# Why you must have a weapon



## Smitty901 (Nov 16, 2012)

Why do you need a weapon ? At least you may have a chance. This is what we have to face,. This is the world Liberals have given us.
Not armed you have no chance

"The hunt for the killer of a 19-year-old Mississippi woman who was burned alive last year has resulted in the arrests of 17 suspected gang members"

Investigation into Mississippi woman's burning death leads to arrests of 17 suspected gang members | Fox News


----------



## sideKahr (Oct 15, 2014)

I agree, and I carry everywhere it's legal to do so. I wish I could get my wife to do the same. I'm still working on her; I'll show her this article.


----------



## dwight55 (Nov 9, 2012)

I think part of the inherent problem stems from people not having been in a situation where their lives were in absolute danger.

My wake up call came in Saigon when the suicide bombers blew up the Victoria BOQ in the early spring of '66. I was living down the street in the Capitol BEQ, . . . had it been us they targeted, . . . instead of a handful of casualties, . . . it would have numbered in the big hundreds, maybe more.

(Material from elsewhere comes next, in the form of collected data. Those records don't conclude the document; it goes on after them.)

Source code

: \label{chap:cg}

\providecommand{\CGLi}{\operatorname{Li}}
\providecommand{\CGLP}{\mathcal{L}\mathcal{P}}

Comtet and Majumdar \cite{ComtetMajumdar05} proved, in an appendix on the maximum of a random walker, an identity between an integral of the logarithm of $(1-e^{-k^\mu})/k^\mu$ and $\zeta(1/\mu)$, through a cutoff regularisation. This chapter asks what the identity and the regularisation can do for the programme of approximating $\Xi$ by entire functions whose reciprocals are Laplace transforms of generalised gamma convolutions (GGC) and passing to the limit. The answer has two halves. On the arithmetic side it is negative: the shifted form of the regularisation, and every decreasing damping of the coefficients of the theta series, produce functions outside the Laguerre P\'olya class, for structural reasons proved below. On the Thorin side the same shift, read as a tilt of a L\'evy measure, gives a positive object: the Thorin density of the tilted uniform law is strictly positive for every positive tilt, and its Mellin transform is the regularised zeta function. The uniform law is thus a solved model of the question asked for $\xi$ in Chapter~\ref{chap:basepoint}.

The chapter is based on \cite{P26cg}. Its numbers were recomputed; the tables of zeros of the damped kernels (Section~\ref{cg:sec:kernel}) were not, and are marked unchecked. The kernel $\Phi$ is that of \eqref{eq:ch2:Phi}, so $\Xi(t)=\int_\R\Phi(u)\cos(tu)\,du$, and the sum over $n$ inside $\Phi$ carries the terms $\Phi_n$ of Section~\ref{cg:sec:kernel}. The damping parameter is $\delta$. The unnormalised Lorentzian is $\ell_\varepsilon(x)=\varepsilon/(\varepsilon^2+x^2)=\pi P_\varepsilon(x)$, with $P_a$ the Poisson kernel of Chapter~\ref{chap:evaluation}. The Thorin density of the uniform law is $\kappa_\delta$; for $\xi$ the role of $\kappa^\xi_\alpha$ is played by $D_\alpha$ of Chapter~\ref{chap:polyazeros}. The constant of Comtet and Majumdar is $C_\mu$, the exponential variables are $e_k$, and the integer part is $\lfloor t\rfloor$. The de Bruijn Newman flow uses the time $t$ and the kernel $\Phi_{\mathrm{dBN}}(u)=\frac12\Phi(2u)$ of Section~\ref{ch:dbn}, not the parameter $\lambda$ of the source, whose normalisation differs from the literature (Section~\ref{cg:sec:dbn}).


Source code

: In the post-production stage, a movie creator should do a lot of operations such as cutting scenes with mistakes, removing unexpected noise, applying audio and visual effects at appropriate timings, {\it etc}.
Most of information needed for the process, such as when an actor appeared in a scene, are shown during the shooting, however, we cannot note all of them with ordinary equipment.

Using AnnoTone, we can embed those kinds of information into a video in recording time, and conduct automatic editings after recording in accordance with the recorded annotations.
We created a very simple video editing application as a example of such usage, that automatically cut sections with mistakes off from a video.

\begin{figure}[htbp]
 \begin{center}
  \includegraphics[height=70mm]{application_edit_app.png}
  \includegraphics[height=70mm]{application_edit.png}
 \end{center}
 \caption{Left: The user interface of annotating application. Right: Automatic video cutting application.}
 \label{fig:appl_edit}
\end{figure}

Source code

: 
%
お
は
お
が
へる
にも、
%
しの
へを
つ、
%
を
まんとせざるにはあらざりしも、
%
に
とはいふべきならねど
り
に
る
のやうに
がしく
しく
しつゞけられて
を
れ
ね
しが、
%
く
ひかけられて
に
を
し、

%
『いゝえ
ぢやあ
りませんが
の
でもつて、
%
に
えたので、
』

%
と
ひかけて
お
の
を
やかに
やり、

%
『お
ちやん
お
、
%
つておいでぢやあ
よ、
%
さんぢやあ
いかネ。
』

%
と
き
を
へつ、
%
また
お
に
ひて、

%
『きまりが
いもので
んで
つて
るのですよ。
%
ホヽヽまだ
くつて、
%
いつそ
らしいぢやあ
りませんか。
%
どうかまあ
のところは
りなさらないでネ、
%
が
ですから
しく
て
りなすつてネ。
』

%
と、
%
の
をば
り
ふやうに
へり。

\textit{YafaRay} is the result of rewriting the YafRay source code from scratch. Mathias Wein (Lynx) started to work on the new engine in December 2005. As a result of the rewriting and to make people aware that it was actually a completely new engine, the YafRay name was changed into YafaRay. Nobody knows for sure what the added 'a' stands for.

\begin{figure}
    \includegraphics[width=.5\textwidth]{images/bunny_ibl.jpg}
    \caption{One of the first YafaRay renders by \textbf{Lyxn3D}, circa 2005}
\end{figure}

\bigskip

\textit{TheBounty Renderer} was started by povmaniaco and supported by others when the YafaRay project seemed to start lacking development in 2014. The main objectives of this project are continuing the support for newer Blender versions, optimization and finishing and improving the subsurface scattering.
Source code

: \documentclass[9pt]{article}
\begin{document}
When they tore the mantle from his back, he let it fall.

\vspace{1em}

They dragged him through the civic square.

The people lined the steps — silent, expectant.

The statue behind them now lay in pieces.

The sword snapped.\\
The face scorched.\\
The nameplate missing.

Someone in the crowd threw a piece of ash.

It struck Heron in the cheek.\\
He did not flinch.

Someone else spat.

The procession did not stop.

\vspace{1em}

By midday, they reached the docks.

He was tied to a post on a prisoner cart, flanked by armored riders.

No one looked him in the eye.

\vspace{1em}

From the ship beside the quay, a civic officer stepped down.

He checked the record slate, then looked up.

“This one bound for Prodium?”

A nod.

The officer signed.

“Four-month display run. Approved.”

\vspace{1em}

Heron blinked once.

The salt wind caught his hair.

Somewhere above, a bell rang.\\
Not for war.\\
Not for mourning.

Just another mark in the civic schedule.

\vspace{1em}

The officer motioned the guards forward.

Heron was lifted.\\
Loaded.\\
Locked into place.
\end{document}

I became a "believer" after that, . . . 

May God bless,
Dwight


----------



## Yeti-2015 (Dec 15, 2015)

i believe that everyone that can should have at least one gun for self defense.


----------



## Prepared One (Nov 5, 2014)

You may be a bad ass straight out of hell, or the meanest nastiest Kung foo ninja son of bitch this side of everywhere. You ain't. Carry a weapon. Carry with discretion and know how to use it.


----------



## Chipper (Dec 22, 2012)

I carry everywhere whether it's legal or not. It's concealed, no one knows it's there. Which is the point behind CC, right. I'd rather face a judge then be dead just because someone else needs a gun free zone.


----------



## Camel923 (Aug 13, 2014)

Smitty901 hits the nail on the head. You may have a chance with a firearm. No real chance without one. Like the old saying, "God made man. Samuel Colt made them equal."


----------



## Kauboy (May 12, 2014)

Chipper said:


> *scrub* *scrub*...It's concealed, no one knows it's there. Which is the point behind CC, right. I'd rather face a judge then be dead just because someone else needs a gun free zone.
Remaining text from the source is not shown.